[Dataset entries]
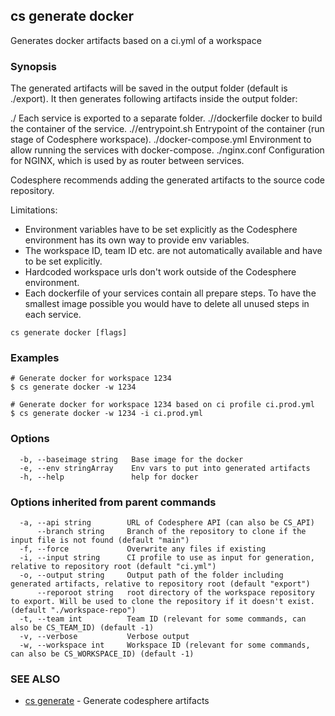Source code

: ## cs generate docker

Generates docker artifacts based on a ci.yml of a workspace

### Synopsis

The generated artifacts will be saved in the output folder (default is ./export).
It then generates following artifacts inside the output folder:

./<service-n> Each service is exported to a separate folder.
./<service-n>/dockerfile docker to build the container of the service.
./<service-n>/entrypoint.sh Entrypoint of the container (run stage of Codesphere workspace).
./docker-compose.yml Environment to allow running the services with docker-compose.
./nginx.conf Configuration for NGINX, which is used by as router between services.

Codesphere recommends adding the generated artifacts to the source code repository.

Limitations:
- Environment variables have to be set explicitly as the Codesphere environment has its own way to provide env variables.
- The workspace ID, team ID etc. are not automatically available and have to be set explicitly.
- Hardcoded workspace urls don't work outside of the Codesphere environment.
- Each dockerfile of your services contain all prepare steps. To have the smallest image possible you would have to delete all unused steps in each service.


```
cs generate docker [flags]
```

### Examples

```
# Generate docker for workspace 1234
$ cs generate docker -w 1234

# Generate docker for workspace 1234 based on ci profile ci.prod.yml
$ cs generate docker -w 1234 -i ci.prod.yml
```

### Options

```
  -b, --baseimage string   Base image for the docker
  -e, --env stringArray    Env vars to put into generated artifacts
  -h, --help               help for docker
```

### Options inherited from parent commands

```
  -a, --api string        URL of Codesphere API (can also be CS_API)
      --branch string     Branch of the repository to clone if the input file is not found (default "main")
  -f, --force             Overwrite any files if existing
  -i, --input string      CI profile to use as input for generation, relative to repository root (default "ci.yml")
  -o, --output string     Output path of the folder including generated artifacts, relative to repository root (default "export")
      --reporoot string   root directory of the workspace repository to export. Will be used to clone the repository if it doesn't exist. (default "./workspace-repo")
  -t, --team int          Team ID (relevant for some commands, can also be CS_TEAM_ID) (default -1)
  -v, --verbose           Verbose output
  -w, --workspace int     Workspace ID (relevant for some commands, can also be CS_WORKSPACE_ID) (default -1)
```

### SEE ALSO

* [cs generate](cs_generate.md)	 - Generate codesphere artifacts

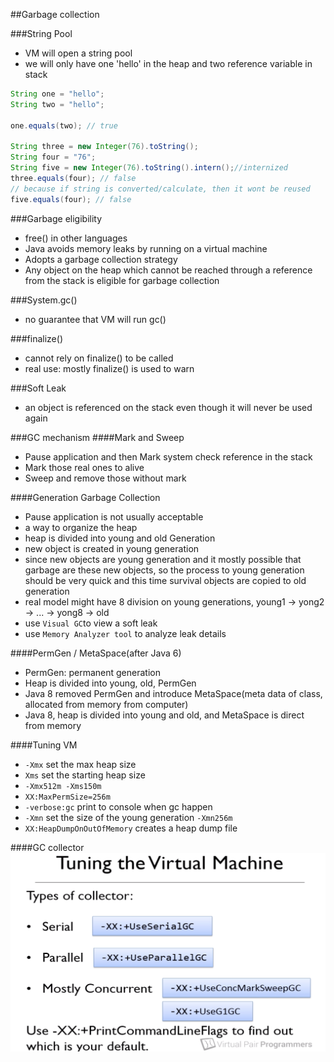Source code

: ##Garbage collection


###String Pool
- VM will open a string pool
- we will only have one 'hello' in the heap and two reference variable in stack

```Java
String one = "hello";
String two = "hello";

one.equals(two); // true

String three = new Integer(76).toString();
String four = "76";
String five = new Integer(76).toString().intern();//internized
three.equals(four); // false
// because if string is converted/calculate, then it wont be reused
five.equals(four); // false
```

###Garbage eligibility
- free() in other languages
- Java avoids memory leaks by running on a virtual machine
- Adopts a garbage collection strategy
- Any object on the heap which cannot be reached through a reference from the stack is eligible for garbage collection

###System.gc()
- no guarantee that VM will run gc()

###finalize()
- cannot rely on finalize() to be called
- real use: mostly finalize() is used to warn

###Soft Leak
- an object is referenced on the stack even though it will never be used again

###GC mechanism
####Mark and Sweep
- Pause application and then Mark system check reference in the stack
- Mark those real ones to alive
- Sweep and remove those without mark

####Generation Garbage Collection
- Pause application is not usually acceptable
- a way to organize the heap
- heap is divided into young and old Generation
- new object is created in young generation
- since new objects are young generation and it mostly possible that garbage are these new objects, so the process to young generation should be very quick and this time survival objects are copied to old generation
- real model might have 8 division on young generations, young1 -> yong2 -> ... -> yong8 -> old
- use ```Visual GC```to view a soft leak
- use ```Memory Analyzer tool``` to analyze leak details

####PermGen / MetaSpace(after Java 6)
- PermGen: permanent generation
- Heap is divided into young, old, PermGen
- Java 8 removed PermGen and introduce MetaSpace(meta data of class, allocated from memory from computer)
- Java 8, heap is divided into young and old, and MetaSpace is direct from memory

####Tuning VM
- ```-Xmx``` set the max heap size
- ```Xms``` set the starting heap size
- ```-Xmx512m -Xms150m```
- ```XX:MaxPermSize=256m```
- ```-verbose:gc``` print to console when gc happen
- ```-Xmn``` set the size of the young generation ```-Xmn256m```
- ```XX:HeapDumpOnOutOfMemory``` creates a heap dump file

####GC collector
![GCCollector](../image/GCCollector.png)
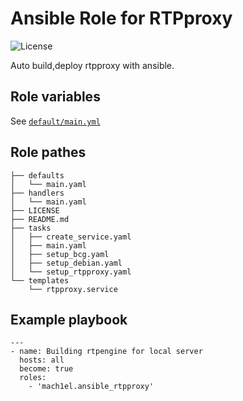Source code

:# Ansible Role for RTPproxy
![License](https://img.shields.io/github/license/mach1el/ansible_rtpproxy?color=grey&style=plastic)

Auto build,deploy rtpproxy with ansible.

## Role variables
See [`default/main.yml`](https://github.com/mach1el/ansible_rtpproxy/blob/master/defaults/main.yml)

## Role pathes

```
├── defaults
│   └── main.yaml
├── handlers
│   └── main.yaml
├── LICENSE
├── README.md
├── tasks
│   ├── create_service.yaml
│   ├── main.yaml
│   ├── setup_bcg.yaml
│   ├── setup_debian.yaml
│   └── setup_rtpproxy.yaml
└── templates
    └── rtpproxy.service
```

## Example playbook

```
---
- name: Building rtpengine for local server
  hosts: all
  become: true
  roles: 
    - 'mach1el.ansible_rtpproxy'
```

**What the exercise asks:** Report back every line of the entries in which "Pause" occurs.

**Reply:**
- Pause application and then Mark system check reference in the stack
- Pause application is not usually acceptable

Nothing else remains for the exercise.